The `--force-presence` flag and `--presence-threshold` control how per-genome values are accumulated, independently of what the index stores:

```
genome_totals[g] += if presence { u32::from(v >= threshold) } else { v }
```

`presence` is true when `--force-presence` is set or when the index has no counts (`!with_counts`).
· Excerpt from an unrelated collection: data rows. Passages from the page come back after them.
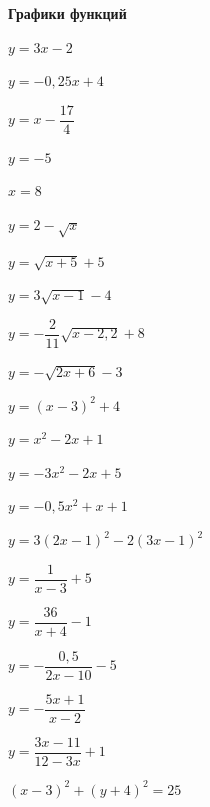 \centerline{\bf \Huge Графики функций}

 $y=3x-2$

 $y=-0,25x+4$

 $y=x-\dfrac{17}{4}$

 $y=-5$

 $x=8$

 $y=2-\sqrt{x}$

 $y=\sqrt{x+5}+5$

 $y=3\sqrt{x-1}-4$

 $y=-\dfrac{2}{11}\sqrt{x-2,2}+8$

 $y=-\sqrt{2x+6}-3$

 $y=(x-3)^2+4$

 $y=x^2-2x+1$

 $y=-3x^2-2x+5$

 $y=-0,5x^2+x+1$

 $y=3(2x-1)^2-2(3x-1)^2$

 $y=\dfrac{1}{x-3}+5$

 $y=\dfrac{36}{x+4}-1$

 $y=-\dfrac{0,5}{2x-10}-5$

 $y=-\dfrac{5x+1}{x-2}$

 $y=\dfrac{3x-11}{12-3x}+1$

 $(x-3)^2+(y+4)^2=25$ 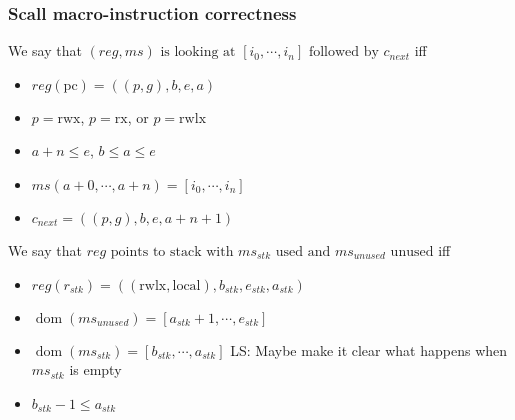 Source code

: \documentclass[a4paper]{article}
\DeclareMathOperator{\dom}{dom}
\newcommand\lau[1]{{\color{purple} \sf \footnotesize {LS: #1}}\\}
\newcommand{\var}[1]{\mathit{#1}}
\newcommand{\hs}{\var{ms}}
\newcommand{\ms}{\hs}
\newcommand{\pcreg}{\mathrm{pc}}
\newcommand{\reg}{\var{reg}}
\newcommand{\stk}{\var{stk}}
\newcommand{\plainperm}[1]{\mathrm{#1}}
\newcommand{\exec}{\plainperm{rx}}
\newcommand{\rwx}{\plainperm{rwx}}
\newcommand{\rwlx}{\plainperm{rwlx}}
\newcommand{\local}{\plainperm{local}}
\begin{document}
\subsubsection{Scall macro-instruction correctness}
\begin{definition}
  We say that $(\reg,\ms) \text{ is looking at } [i_0,\cdots,i_n] \text{ followed by } c_{\mathit{next}}$ 
  iff
  \begin{itemize}
  \item $\reg(\pcreg) = ((p,g),b,e,a)$
  \item $p = \rwx$, $p = \exec$, or $p = \rwlx$
  \item $a+n\leq e$, $b\leq a\leq e$
  \item $\ms(a+0,\cdots,a+n) = [i_0,\cdots,i_n]$
  \item $c_{\mathit{next}} = ((p,g),b,e,a+n+1)$
  \end{itemize}
\end{definition}

\begin{definition}
  We say that $\reg \text{ points to stack with $\ms_\stk$ used and $\ms_{\mathit{unused}}$ unused}$
  iff
  \begin{itemize}
  \item $\reg(r_\stk) =((\rwlx,\local),b_\stk,e_\stk,a_\stk)$
  \item $\dom(\ms_{\mathit{unused}}) = [a_\stk+1,\cdots,e_\stk]$
  \item $\dom(\ms_\stk) = [b_\stk,\cdots,a_\stk]$ \lau{Maybe make it clear what happens when $\ms_\stk$ is empty}
  \item $b_\stk - 1\leq a_\stk$
  \end{itemize}
\end{definition}
\end{document}
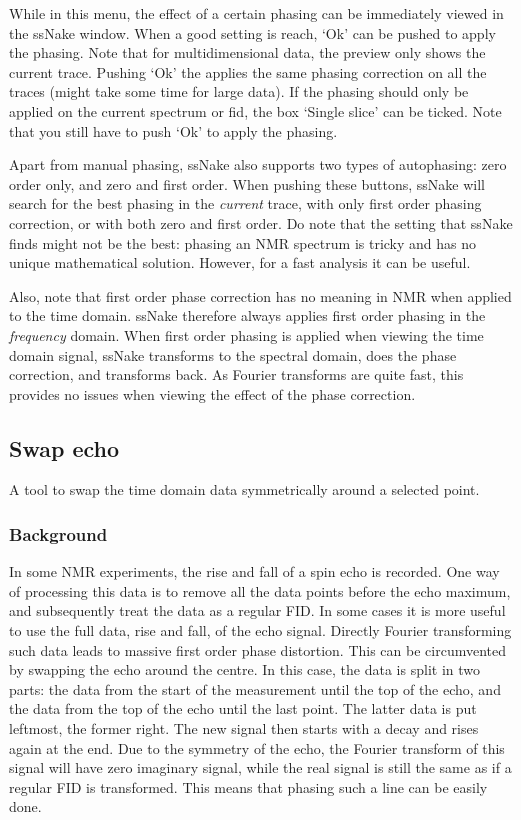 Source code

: \documentclass[11pt,a4paper]{article}
\begin{document}
While in this menu, the effect of a certain phasing can be immediately viewed in the ssNake window. When a good setting is reach, `Ok' can be pushed to apply the phasing. Note that for multidimensional data, the preview only shows the current trace. Pushing `Ok' the applies the same phasing correction on all the traces (might take some time for large data). If the phasing should only be applied on the current spectrum or fid, the box `Single slice' can be ticked. Note that you still have to push `Ok' to apply the phasing.

Apart from manual phasing, ssNake also supports two types of autophasing: zero order only, and zero and first order. When pushing these buttons, ssNake will search for the best phasing in the \textit{current} trace, with only first order phasing correction, or with both zero and first order. Do note that the setting that ssNake finds might not be the best: phasing an NMR spectrum is tricky and has no unique mathematical solution. However, for a fast analysis it can be useful.

Also, note that first order phase correction has no meaning in NMR when applied to the time domain. ssNake therefore always applies first order phasing in the \textit{frequency} domain. When first order phasing is applied when viewing the time domain signal, ssNake transforms to the spectral domain, does the phase correction, and transforms back. As Fourier transforms are quite fast, this provides no issues when viewing the effect of the phase correction.



\subsection{Swap echo}
A tool to swap the time domain data symmetrically around a selected point.

\subsubsection*{Background}
In some NMR experiments, the rise and fall of a spin echo is recorded. One way of processing this data is to remove all the data points before the echo maximum, and subsequently treat the data as a regular FID. In some cases it is more useful to use the full data, rise and fall, of the echo signal. Directly Fourier transforming such data leads to massive first order phase distortion. This can be circumvented by swapping the echo around the centre. In this case, the data is split in two parts: the data from the start of the measurement until the top of the echo, and the data from the top of the echo until the last point. The latter data is put leftmost, the former right. The new signal then starts with a decay and rises again at the end. Due to the symmetry of the echo, the Fourier transform of this signal will have zero imaginary signal, while the real signal is still the same as if a regular FID is transformed. This means that phasing such a line can be easily done.
\end{document}
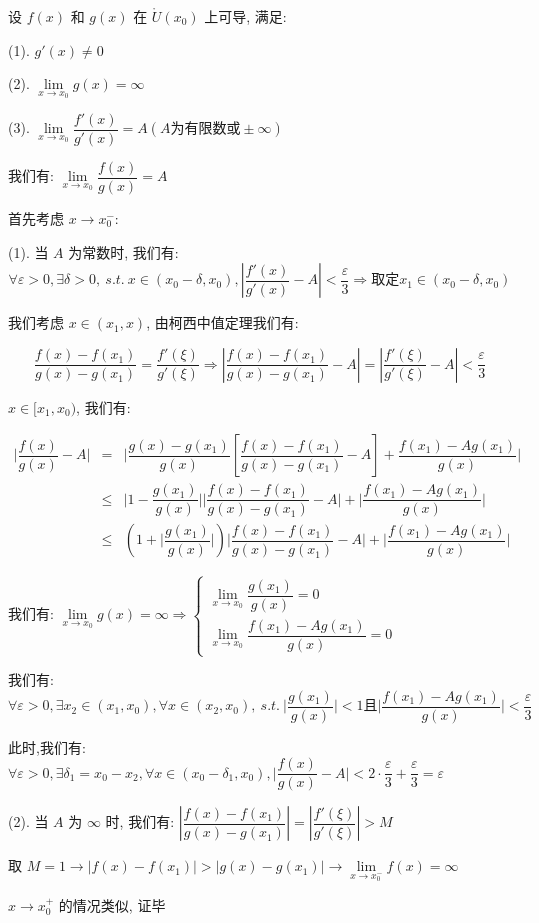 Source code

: \begin{theorem}[广义洛必达定理]
	设 $f(x)$ 和 $g(x)$ 在 $\mathring{U}(x_{0})$ 上可导, 满足:

	(1). $g'(x)\neq 0$

	(2). $\lim\limits_{x\to x_{0}}g(x) =\infty$

	(3). $\lim\limits_{x\to x_{0}}\dfrac{f'(x)}{g'(x)}=A(A\text{为有限数或}\pm\infty)$

	我们有: $\lim\limits_{x\to x_{0}}\dfrac{f(x)}{g(x)}=A$
\end{theorem}
\begin{anymark}[证明]
	首先考虑 $x\to x_{0}^{-}$:

	(1). 当 $A$ 为常数时, 我们有:
	$$\forall \varepsilon > 0, \exists \delta > 0,\ s.t.\ x\in (x_{0}-\delta,x_{0}), |\dfrac{f'(x)}{g'(x)}-A|<\dfrac{\varepsilon}{3}\Rightarrow \text{取定} x_{1}\in (x_{0}-\delta,x_{0})$$

	我们考虑 $x\in (x_{1},x)$, 由柯西中值定理我们有:

	$$\dfrac{f(x)-f(x_{1})}{g(x)-g(x_{1})} = \dfrac{f'(\xi)}{g'(\xi)}\Rightarrow |\dfrac{f(x)-f(x_{1})}{g(x)-g(x_{1})}-A| = |\dfrac{f'(\xi)}{g'(\xi)}-A| < \dfrac{\varepsilon}{3}$$

	$x\in[x_{1},x_{0})$, 我们有:

	\begin{eqnarray*}
		\big|\dfrac{f(x)}{g(x)} -A\big| &=& \big|\dfrac{g(x)-g(x_{1})}{g(x)} \left[\dfrac{f(x)-f(x_{1})}{g(x)-g(x_{1})}-A\right] + \dfrac{f(x_{1})-Ag(x_{1})}{g(x)}\big|\\
								&\leq& \big|1-\dfrac{g(x_{1})}{g(x)}\big|\big|\dfrac{f(x)-f(x_{1})}{g(x)-g(x_{1})}-A\big|+\big|\dfrac{f(x_{1})-Ag(x_{1})}{g(x)}\big|\\
								&\leq& (1+\big|\dfrac{g(x_{1})}{g(x)}\big|)\big|\dfrac{f(x)-f(x_{1})}{g(x)-g(x_{1})}-A\big|+\big|\dfrac{f(x_{1})-Ag(x_{1})}{g(x)}\big|
	\end{eqnarray*}

	我们有: $\lim\limits_{x\to x_{0}}g(x) =\infty\Rightarrow \begin{cases} \lim\limits_{x\to x_{0}}\dfrac{g(x_{1})}{g(x)} =0 \\ \lim\limits_{x\to x_{0}}\dfrac{f(x_{1})-Ag(x_{1})}{g(x)}=0\end{cases}$

	我们有:
	$$\forall \varepsilon >0, \exists x_{2}\in(x_{1},x_{0}),\forall x\in(x_{2},x_{0}),\ s.t.\ \big|\dfrac{g(x_{1})}{g(x)}\big|< 1 \text{且}
	 \big|\dfrac{f(x_{1})-Ag(x_{1})}{g(x)}\big|< \dfrac{\varepsilon}{3}$$

	此时,我们有: $\forall \varepsilon > 0, \exists \delta_{1} = x_{0}-x_{2}, \forall x\in (x_{0}-\delta_{1},x_{0}), \big|\dfrac{f(x)}{g(x)} -A\big|<2\cdot \dfrac{\varepsilon}{3}+\dfrac{\varepsilon}{3}=\varepsilon$
	
	(2). 当 $A$ 为 $\infty$ 时, 我们有: $|\dfrac{f(x)-f(x_{1})}{g(x)-g(x_{1})}| = |\dfrac{f'(\xi)}{g'(\xi)}| > M$
	
	取 $M = 1\to |f(x)-f(x_{1})|>|g(x)-g(x_{1})|\to \lim\limits_{x\to x_{0}^{-}}f(x) = \infty$

	$x\to x_{0}^{+}$ 的情况类似, 证毕
\end{anymark}


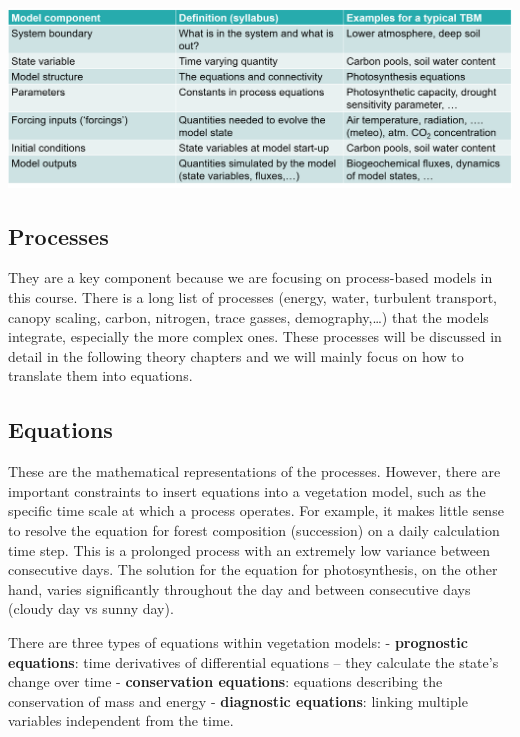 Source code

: \documentclass[12pt,oneside]{book}
\begin{document}
\begin{center}
\label{table:components}

\begin{center}\includegraphics[width=0.9\linewidth]{figures/chap1/table_components} \end{center}
\end{center}

\subsection{Processes}\label{processes}

They are a key component because we are focusing on process-based models
in this course. There is a long list of processes (energy, water,
turbulent transport, canopy scaling, carbon, nitrogen, trace gasses,
demography,\ldots{}) that the models integrate, especially the more
complex ones. These processes will be discussed in detail in the
following theory chapters and we will mainly focus on how to translate
them into equations.

\subsection{Equations}\label{equations}

These are the mathematical representations of the processes. However,
there are important constraints to insert equations into a vegetation
model, such as the specific time scale at which a process operates. For
example, it makes little sense to resolve the equation for forest
composition (succession) on a daily calculation time step. This is a
prolonged process with an extremely low variance between consecutive
days. The solution for the equation for photosynthesis, on the other
hand, varies significantly throughout the day and between consecutive
days (cloudy day vs sunny day).

There are three types of equations within vegetation models: -
\textbf{prognostic equations}: time derivatives of differential
equations -- they calculate the state's change over time -
\textbf{conservation equations}: equations describing the conservation
of mass and energy - \textbf{diagnostic equations}: linking multiple
variables independent from the time.
\end{document}
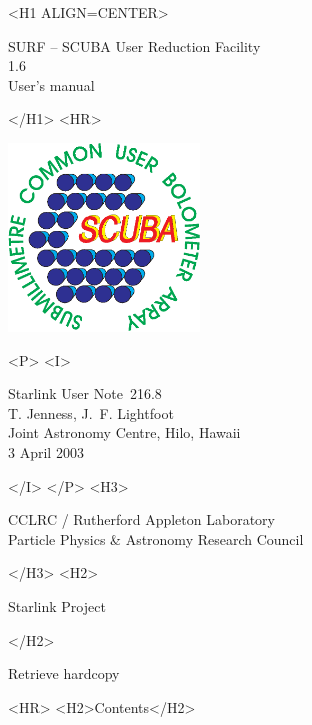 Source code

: \documentclass[twoside,11pt]{article}
\newcommand{\stardoccategory}  {Starlink User Note}
\newcommand{\stardocsource}    {sun\stardocnumber}
\newcommand{\stardocnumber}    {216.8}
\newcommand{\stardocauthors}   {T. Jenness, J.~F. Lightfoot\\
                                Joint Astronomy Centre, Hilo, Hawaii}
\newcommand{\stardocdate}      {3 April 2003}
\newcommand{\stardoctitle}     {SURF -- SCUBA User Reduction Facility}
\newcommand{\stardocversion}   {1.6}
\newcommand{\stardocmanual}    {User's manual}
\newcommand{\htmladdnormallink}[2]{#1}
\newcommand{\htmladdimg}[1]{}
\newcommand{\htmlref}[2]{#1}
\newcommand{\htmladdtonavigation}[1]{}
\newcommand{\xlabel}[1]{}
\renewcommand{\_}{\texttt{\symbol{95}}}
\begin{document}
\begin{htmlonly}
   \xlabel{}
   \begin{rawhtml} <H1 ALIGN=CENTER> \end{rawhtml}
      \stardoctitle\\
      \stardocversion\\
      \stardocmanual
   \begin{rawhtml} </H1> <HR> \end{rawhtml}

\includegraphics[width=2.0in]{sun216_logo.eps}

   \begin{rawhtml} <P> <I> \end{rawhtml}
   \stardoccategory\ \stardocnumber \\
   \stardocauthors \\
   \stardocdate
   \begin{rawhtml} </I> </P> <H3> \end{rawhtml}
      \htmladdnormallink{CCLRC}{http://www.cclrc.ac.uk} /
      \htmladdnormallink{Rutherford Appleton Laboratory}
                        {http://www.cclrc.ac.uk/ral} \\
      \htmladdnormallink{Particle Physics \& Astronomy Research Council}
                        {http://www.pparc.ac.uk} \\
   \begin{rawhtml} </H3> <H2> \end{rawhtml}
      \htmladdnormallink{Starlink Project}{http://star-www.rl.ac.uk/}
   \begin{rawhtml} </H2> \end{rawhtml}
   \htmladdnormallink{\htmladdimg{source.gif} Retrieve hardcopy}
      {http://star-www.rl.ac.uk/cgi-bin/hcserver?\stardocsource}\\

  \label{stardoccontents}
  \begin{rawhtml} 
    <HR>
    <H2>Contents</H2>
  \end{rawhtml}
  \htmladdtonavigation{\htmlref{\htmladdimg{contents_motif.gif}}
        {stardoccontents}}


\end{htmlonly}
\end{document}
The default `presence_threshold` is 1, so any nonzero count counts as a match.

---

## Coverage vectors (`--detail`)

When `--detail` is requested, a 3-D accumulator `cov[seq_idx][genome][kmer_pos]` is allocated after all partitions are queried, with dimensions derived from `n_kmers_out = n_smers − z + 1` (k_user-mer positions, not s-mer positions):

```
cov[seq_idx][g][pos] += contribution
where pos is the k_user-mer index in the filtered (post-Findere) vector
```

Coverage reflects confirmed k_user-mers only. The vectors are emitted in the JSON annotation under the key `"coverage"`.

---

## `kmer_missing` semantics

`kmer_missing` counts k_user-mer positions where the first s-mer (`seq_results[seq_idx][pos]`) is `None` — i.e. absent from the index entirely. K-mers where the z-window fails because a later s-mer is absent or zero are not counted as missing (the first s-mer being present is used as proxy for index membership).

---

## Output format

Output sequences are written in **OBITools4 format**: the original sequence with a JSON annotation map in the title line.

```
>read_id {"kmer_count":59,"kmer_strict_matches":{"genome_a":42,"genome_b":7}}
ATCGATCG...
```

With `--detail`:

```
>read_id {"kmer_count":59,"kmer_strict_matches":{...},"coverage":{"genome_a":[0,1,2,...],...}}
ATCGATCG...
```

Genome keys follow the iteration order of `meta.genomes`.

---

## Annotation schema

| Key | Type | Condition | Semantics |
|---|---|---|---|
| `kmer_count` | int | always | k-mers confirmed (post-Findere) with at least one genome match |
| `kmer_missing` | int | `--count-missing` | k-mers absent from the index entirely (pre-Findere None) |
| `kmer_strict_matches` | object | always | per-genome accumulated value (label → count or 0/1) |
| `coverage` | object | `--detail` | per-genome array of per-position contributions (label → [u32]) |

`kmer_count + kmer_missing` ≤ total k_user-mers in the sequence. The gap corresponds to k_user-mers whose z-window was not fully confirmed (at least one s-mer absent or zero for all genomes) but whose first s-mer was present in the index.

---

## CLI

```
obikmer query <index> [--detail] [--mismatch] [--count-missing]
              [--force-presence] [--presence-threshold <n>]
              [-z <z>] [-T <threads>]
              <query.fa> [<query2.fa> ...]
```

| Option | Default | Semantics |
|---|---|---|
| `-z` / `--findere-z` | from index metadata | Override Findere z parameter |
| `--detail` | off | Emit per-position coverage vectors in JSON |
| `--count-missing` | off | Add `kmer_missing` field to JSON |
| `--force-presence` | off | Report 0/1 per genome regardless of index counts |
| `--presence-threshold` | 1 | Minimum count to declare genome present |
| `-T` / `--threads` | all CPUs | Worker threads |

`--mismatch` is accepted but currently ignored with a warning on stderr.

---

## Future work

- **`--mismatch`**: 1-mismatch approximate matching — generate `3·k` single-substitution variants per k-mer, look each up independently.
- **Read classification** (`--classify`): assign each read to the genome with the highest match score.
- **Whitelist / blacklist filtering**: threshold-based accept/reject on per-genome match scores.